Bewegung gibt es allemal im Leben des Volker Schlöndorff. Im "deutschen Herbst" fühlt er sich dazu aufgerufen, die Stammheimer Häftlinge durch Besuche und Botengänge aus ihrer Isolation zu befreien, etwas später outet er sich als begeisterter Jaguar-Fahrer und am Ende aller Irrfahrten entwirft er von sich das Bild des Familienvaters, der zusammen mit Frau und Kind ein "schönes Haus am Griebnitzsee" besitzt, den er fast täglich umrundet, der bisweilen mit der CDU-Vorsitzenden Angela Merkel einen Spaziergang unternimmt oder auch "neulich, beim Reiten, im Galopp, aus einem Wald" hervorbricht, um dann "im hohen Bogen aus dem Sattel" zu fliegen.
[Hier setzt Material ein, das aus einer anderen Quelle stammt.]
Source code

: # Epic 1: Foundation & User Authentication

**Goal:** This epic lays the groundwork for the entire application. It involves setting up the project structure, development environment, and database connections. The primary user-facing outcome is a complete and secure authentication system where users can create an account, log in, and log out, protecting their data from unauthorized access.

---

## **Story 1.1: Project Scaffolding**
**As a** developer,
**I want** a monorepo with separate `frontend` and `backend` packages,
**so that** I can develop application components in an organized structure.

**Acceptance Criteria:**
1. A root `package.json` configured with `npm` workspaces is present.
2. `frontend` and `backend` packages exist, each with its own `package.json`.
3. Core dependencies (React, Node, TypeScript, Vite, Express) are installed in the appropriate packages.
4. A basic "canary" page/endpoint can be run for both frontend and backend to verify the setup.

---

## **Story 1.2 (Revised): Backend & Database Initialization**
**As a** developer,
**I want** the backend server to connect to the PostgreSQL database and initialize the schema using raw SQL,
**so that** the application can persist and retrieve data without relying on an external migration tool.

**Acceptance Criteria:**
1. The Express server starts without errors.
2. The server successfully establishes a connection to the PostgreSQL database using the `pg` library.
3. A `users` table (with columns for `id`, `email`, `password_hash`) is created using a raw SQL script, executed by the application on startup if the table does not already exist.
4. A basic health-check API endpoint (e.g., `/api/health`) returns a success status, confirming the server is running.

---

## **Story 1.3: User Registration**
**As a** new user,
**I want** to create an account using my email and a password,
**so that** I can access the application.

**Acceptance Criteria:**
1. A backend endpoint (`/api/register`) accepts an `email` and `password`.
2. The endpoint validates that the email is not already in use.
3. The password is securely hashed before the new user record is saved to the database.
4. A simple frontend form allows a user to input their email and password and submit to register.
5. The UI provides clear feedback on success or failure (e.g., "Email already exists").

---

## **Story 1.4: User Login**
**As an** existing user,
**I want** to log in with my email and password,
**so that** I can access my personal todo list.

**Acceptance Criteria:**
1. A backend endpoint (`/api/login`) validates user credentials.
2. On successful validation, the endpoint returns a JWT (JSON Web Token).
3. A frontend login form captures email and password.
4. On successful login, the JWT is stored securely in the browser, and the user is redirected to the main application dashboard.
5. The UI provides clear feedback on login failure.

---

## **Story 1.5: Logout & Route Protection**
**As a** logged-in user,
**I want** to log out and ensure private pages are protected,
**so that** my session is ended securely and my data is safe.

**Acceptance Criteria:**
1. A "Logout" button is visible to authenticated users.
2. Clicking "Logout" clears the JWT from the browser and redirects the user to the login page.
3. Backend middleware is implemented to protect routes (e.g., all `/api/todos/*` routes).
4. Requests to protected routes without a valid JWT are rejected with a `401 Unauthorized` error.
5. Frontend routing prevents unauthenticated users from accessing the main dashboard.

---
Eine gewisse Biederkeit ist auch allen Filmen Schlöndorffs zu eigen. Keiner von ihnen vermittelt ein großes filmisches Erlebnis oder vermochte gar, Vorbild zu sein und Nachfolger zu inspirieren. In jedem Fall setzt Schlöndorff auf die Stärke der literarischen Vorlage, die dann brav verfilmt wird. Einige Textwerke übersteigen natürlich von vorneherein die Möglichkeiten des Films. Schlöndorffs Verdienst liegt darin, es trotzdem gewagt zu haben. So beschreibt Schlöndorff bei der "Blechtrommel" mit entwaffnender Offenheit, wie die Vorgaben der Produktionsfirma die Verfilmung des monumentalen Epos zeitlich radikal kürzten und woran die geplante Fortsetzung - zum Glück für uns alle - schließlich scheiterte.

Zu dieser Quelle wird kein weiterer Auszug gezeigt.